Converting strings of numbers to numbers?


#1

I have strings of numbers (possibly a vector of strings of numbers) which can be either integer or floating point – I may not know the type in advance – and I want to preserve the type. I understand that I should use function parse to convert the string to number. One possible (but ugly?) strategy is the following (e.g., with s="200" or s="2.0e3"):

s = "200";
x = try
    parse(Int,s)
  catch
    parse(Float64,s)
end;

Is there a better way to do this? Something like parse(Number,s), or something?


#2

Look at tryparse.


#3

You can consider parsing as Float64 and then checking if it is an integer:

y = parse(Float64, "200")
x = isinteger(y) ? Int(y) : y

#4

Thanks for 2 suggestions!


#5

I don’t understand what is wrong with plain old parse.

julia> s1 = "200"
"200"

julia> s2 = "2.0e3"
"2.0e3"

julia> parse(s1)
200

julia> parse(s2)
2000.0


#6

It will no longer work in v0.7/master.
parse(string) is really designed for parsing Julia code, so it has been moved to Meta.parse.

Unfortunately, you can’t either do parse(Number, string), or parse(Unsigned, string) which would be useful if you don’t mind the type instability, and simply want to get the value returned as a type that can represent the number in the string (if it is a valid format), possibly as a BigInt or BigFloat.

I may just have to add that functionality to my Strs package :grinning:


#7

There is a problem with that though, if the integer would take more than 52/53 bits to represent exactly.


#8
  1. It invokes the Julia parser, which is a much more generic solution, and consequently less efficient for a specific parsing task. Eg on v0.6.2, I find a ~400x speed difference between parse(...) and parse(Int, ...).
  2. For the same reason, it does not restrict or validate input (as long as it is valid Julia code). This can lead to unintended consequences.

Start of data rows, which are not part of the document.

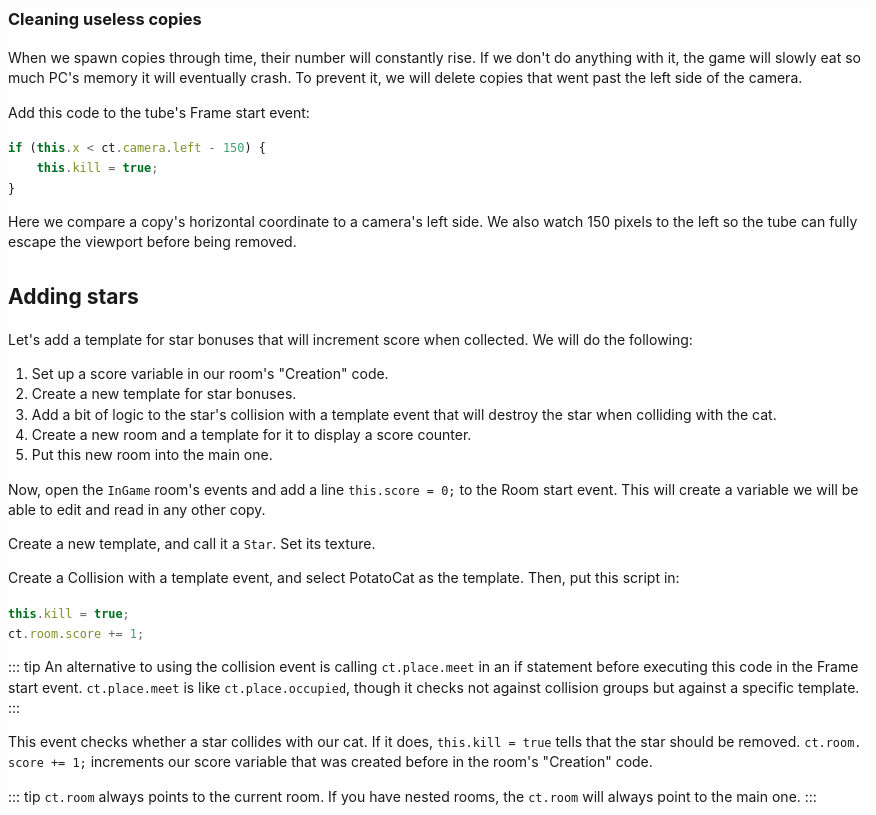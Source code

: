 ### Cleaning useless copies

When we spawn copies through time, their number will constantly rise. If we don't do anything with it, the game will slowly eat so much PC's memory it will eventually crash. To prevent it, we will delete copies that went past the left side of the camera.

Add this code to the tube's Frame start event:

```js
if (this.x < ct.camera.left - 150) {
    this.kill = true;
}
```

Here we compare a copy's horizontal coordinate to a camera's left side. We also watch 150 pixels to the left so the tube can fully escape the viewport before being removed.

## Adding stars

Let's add a template for star bonuses that will increment score when collected. We will do the following:

1. Set up a score variable in our room's "Creation" code.
2. Create a new template for star bonuses.
3. Add a bit of logic to the star's collision with a template event that will destroy the star when colliding with the cat.
4. Create a new room and a template for it to display a score counter.
5. Put this new room into the main one.

Now, open the `InGame` room's events and add a line `this.score = 0;` to the Room start event. This will create a variable we will be able to edit and read in any other copy.

Create a new template, and call it a `Star`. Set its texture.

Create a Collision with a template event, and select PotatoCat as the template. Then, put this script in:

```js
this.kill = true;
ct.room.score += 1;
```

::: tip
An alternative to using the collision event is calling `ct.place.meet` in an if statement before executing this code in the Frame start event. `ct.place.meet` is like `ct.place.occupied`, though it checks not against collision groups but against a specific template.
:::

This event checks whether a star collides with our cat. If it does, `this.kill = true` tells that the star should be removed. `ct.room.score += 1;` increments our score variable that was created before in the room's "Creation" code.

::: tip
`ct.room` always points to the current room. If you have nested rooms, the `ct.room` will always point to the main one.
:::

Parsing text as a given type and parsing it as code are very different tasks; consequently v0.7 distinguishes Meta.parse.


#9

I tried to do parse(Rational,"2//3") but that didn’t work.
Anyway, I assume that parse(Int,string) and parse(Float64,string) will work in v0.7, and that it is parse(string) that won’t work in v0.7??


#10

Technically parse(string) will work in v0.7, but you get a deprecation warning.


#11

Just a minor comment. Sorry that’s a bit out of topic.

Would it be better at this point to say "It will no longer work in v1.0”? :sweat_smile: So the discussion keeps more focused on what’s the technical problem and not generating confusion between what is v0.7 and v1.0 and so on.


#12

Ok: will parse(Int,string) work i v1.0?


#13

Yes, AFAIK what doesn’t show a deprecation warning in v0.7 will work in v1.0 too. What still works in v0.7 but prints a deprecation warning, then you might want to change it to something more stable, since in v1.0 won’t work.

Go for parse(Int, str) :yum:


#14

Yes (unless, of course, a last minute PR changes that, but this is unlikely :wink:)

However, generally, if you are asking questions in the “first steps” category, you should not need to worry about v0.7 at this point. People are trying to be helpful by pointing these things out, but this is not an immediate concern if you are just learning the language.


#15

One possibility would also be to replace parse(Int,str) with Int(str), parse(Float64,str) with Float64(str), introduce Rational(str), etc. – unless some of these methods are taken.


#16

Conversion (convert(T, ...)), construction (T(...)), and parsing (parse(T, ...)) are usually distinguished (the manual talks about the first two), even if the distinction isn’t always clearcut. Parsing usually involves ambiguities that have to be resolved/decided (eg the base), and the user should always be prepared for a ParseError (or preferably use tryparse). Because of this, I like the current arrangement.


#17

Might it not be possible to speed up the generic Meta.parse method by initially using a regex to check if the string is only digits, or has a decimal point, then branching it to parse(Int,...) or whatever? This might help with the 400x performance gap, to at least give it reasonable performance for floats and ints, and one can use the generic algorithm then with better speed.


#18

For short strings like that, I’m afraid that using Regex might be slower than just some optimized tests for those conditions.


#19

Not really, because the check will fail in all cases where Meta.parse is supposed to be used and for the other cases there are already optimized versions. Also, the regex lookup itself will dominate the time so this would still be much slower than using the correct function.


#20

The main goal of my post was not to use regexes specifically or to try to replace the specialized methods. There are real world scenarios where completely arbitraty code has to be parsed, and a large percentage of the time you might be dealing with integers or floats, but you might have to be prepared to deal with algebraic expressions and other functional lisp forms. Therefore it is desirable to have a meta-method that selects the optimal parse method upon arbitray code parsing, since input may contain a large percentage of integers or floats, but it is also necessary to be able to handle expressions if necessary.